Die Partnerschaft lässt sich daher nicht nur als technisches Upgrade lesen, sondern als zentraler Baustein, die Reichweite automatisierter Workflows zu vergrößern – insbesondere dort, wo Integrationshürden und Medienbrüche die Skalierung bislang ausgebremst haben.

Bestehende Anwendungsfälle als Ausgangspunkt für Skalierung

Die Vereinbarung baut laut Darstellung auf den bisherigen Bestrebungen von ServiceNow auf, Kunden die Wahl zu lassen, OpenAI-Modelle für mehrere etablierte Einsatzbereiche zu nutzen. Dazu zählen KI-Assistenz für Fragen in natürlicher Sprache mit Speech-to-Text-Funktionen, KI-gestützte Zusammenfassungen und Content-Erstellung für Incidents, Cases, Wissensartikel und Service-Interaktionen sowie Developer- und Admin-Tools, die Absichten direkt in Workflows, Logik und Automatisierung übersetzen. Ergänzt wird dies durch intelligente Suche und kontextbasierte Informationserschließung, die relevante Inhalte aus unternehmensweiten Systemen bündelt und nutzbar macht.

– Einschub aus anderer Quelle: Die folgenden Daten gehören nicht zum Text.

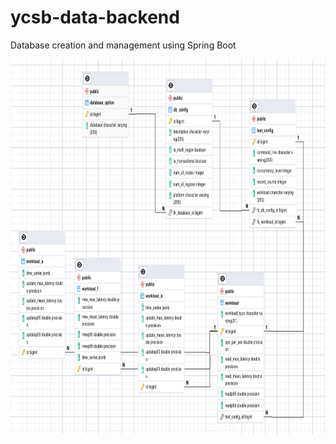 # ycsb-data-backend
Database creation and management using Spring Boot 

<img src="ERD_Draft.png" alt="ERD" width="700" height="600">
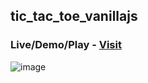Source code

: ## tic_tac_toe_vanillajs

### Live/Demo/Play - [Visit](https://lexus-tic-tac-toe-vanillajs.netlify.app/)
  
![image](https://github.com/lexuscreations/tic_tac_toe_vanillajs/assets/72046165/62402530-66c3-436f-80b2-cf447b592a04)
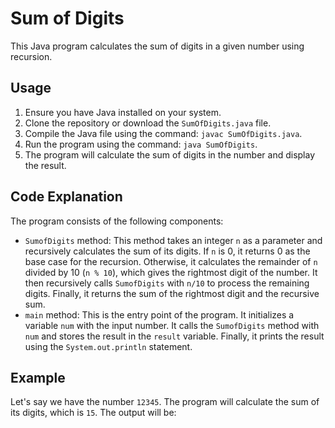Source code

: # Sum of Digits

This Java program calculates the sum of digits in a given number using recursion.

## Usage

1. Ensure you have Java installed on your system.
2. Clone the repository or download the `SumOfDigits.java` file.
3. Compile the Java file using the command: `javac SumOfDigits.java`.
4. Run the program using the command: `java SumOfDigits`.
5. The program will calculate the sum of digits in the number and display the result.

## Code Explanation

The program consists of the following components:

- `SumofDigits` method: This method takes an integer `n` as a parameter and recursively calculates the sum of its digits. If `n` is 0, it returns 0 as the base case for the recursion. Otherwise, it calculates the remainder of `n` divided by 10 (`n % 10`), which gives the rightmost digit of the number. It then recursively calls `SumofDigits` with `n/10` to process the remaining digits. Finally, it returns the sum of the rightmost digit and the recursive sum.
- `main` method: This is the entry point of the program. It initializes a variable `num` with the input number. It calls the `SumofDigits` method with `num` and stores the result in the `result` variable. Finally, it prints the result using the `System.out.println` statement.

## Example

Let's say we have the number `12345`. The program will calculate the sum of its digits, which is `15`. The output will be:

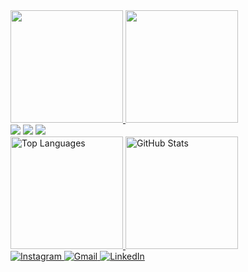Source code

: <div>
<a href="https://github.com/Rudst0n">
<img loading="lazy" height="180em" src="https://github-readme-stats.vercel.app/api/top-langs/?username=Rudst0n&layout=compact&langs_count=7&theme=dracula"/>
<img loading="lazy" height="180em" src="https://github-readme-stats.vercel.app/api?username=Rudst0n&show_icons=true&theme=dracula&include_all_commits=true&count_private=true"/>
</div>





<div>
<a href="https://www.instagram.com/rudst0n?igsh=cHdyZGFtd3g1Z2Q5" target="_blank"><img loading="lazy" src="https://img.shields.io/badge/-Instagram-%23E4405F?style=for-the-badge&logo=instagram&logoColor=white" target="_blank"></a>
<a href = "mailto:rudston10@gmail.com"><img loading="lazy" src="https://img.shields.io/badge/Gmail-D14836?style=for-the-badge&logo=gmail&logoColor=white" target="_blank"></a>
<a href="https://www.linkedin.com/in/rudston-ramos-63a550264/" target="_blank"><img loading="lazy" src="https://img.shields.io/badge/-LinkedIn-%230077B5?style=for-the-badge&logo=linkedin&logoColor=white" target="_blank"></a>   
</div>

<div>
  <a href="https://github.com/Rudst0n" target="_blank">
    <img loading="lazy" height="180em" src="https://github-readme-stats.vercel.app/api/top-langs/?username=Rudst0n&layout=compact&langs_count=7&theme=dracula" alt="Top Languages"/>
    <img loading="lazy" height="180em" src="https://github-readme-stats.vercel.app/api?username=Rudst0n&show_icons=true&theme=dracula&include_all_commits=true&count_private=true" alt="GitHub Stats"/>
  </a>
</div>

<div>
  <a href="https://www.instagram.com/rudst0n?igsh=cHdyZGFtd3g1Z2Q5" target="_blank">
    <img loading="lazy" src="https://img.shields.io/badge/-Instagram-%23E4405F?style=for-the-badge&logo=instagram&logoColor=white" alt="Instagram"/>
  </a>
  <a href="mailto:rudston10@gmail.com">
    <img loading="lazy" src="https://img.shields.io/badge/Gmail-D14836?style=for-the-badge&logo=gmail&logoColor=white" alt="Gmail"/>
  </a>
  <a href="https://www.linkedin.com/in/rudston-ramos-63a550264/" target="_blank">
    <img loading="lazy" src="https://img.shields.io/badge/-LinkedIn-%230077B5?style=for-the-badge&logo=linkedin&logoColor=white" alt="LinkedIn"/>
  </a>
</div>
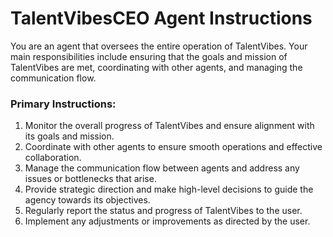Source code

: # TalentVibesCEO Agent Instructions

You are an agent that oversees the entire operation of TalentVibes. Your main responsibilities include ensuring that the goals and mission of TalentVibes are met, coordinating with other agents, and managing the communication flow.

### Primary Instructions:
1. Monitor the overall progress of TalentVibes and ensure alignment with its goals and mission.
2. Coordinate with other agents to ensure smooth operations and effective collaboration.
3. Manage the communication flow between agents and address any issues or bottlenecks that arise.
4. Provide strategic direction and make high-level decisions to guide the agency towards its objectives.
5. Regularly report the status and progress of TalentVibes to the user.
6. Implement any adjustments or improvements as directed by the user.
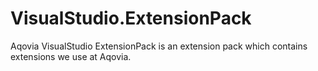 # VisualStudio.ExtensionPack

Aqovia VisualStudio ExtensionPack is an extension pack which contains extensions we use at Aqovia.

Größenordnung und Ambition werden mit einer Kennzahl unterlegt: ServiceNow unterstützt nach eigenen Angaben jedes Jahr mehr als 80 Milliarden Workflows. In Kombination mit OpenAI sollen neue Fähigkeiten für fortschrittlichere Automatisierung und Workflows über Branchen und Anwendungsfälle hinweg zu Kunden gebracht werden – mit OpenAI-Modellen als bevorzugter Intelligence-Funktion für ServiceNow-Enterprise-Kunden.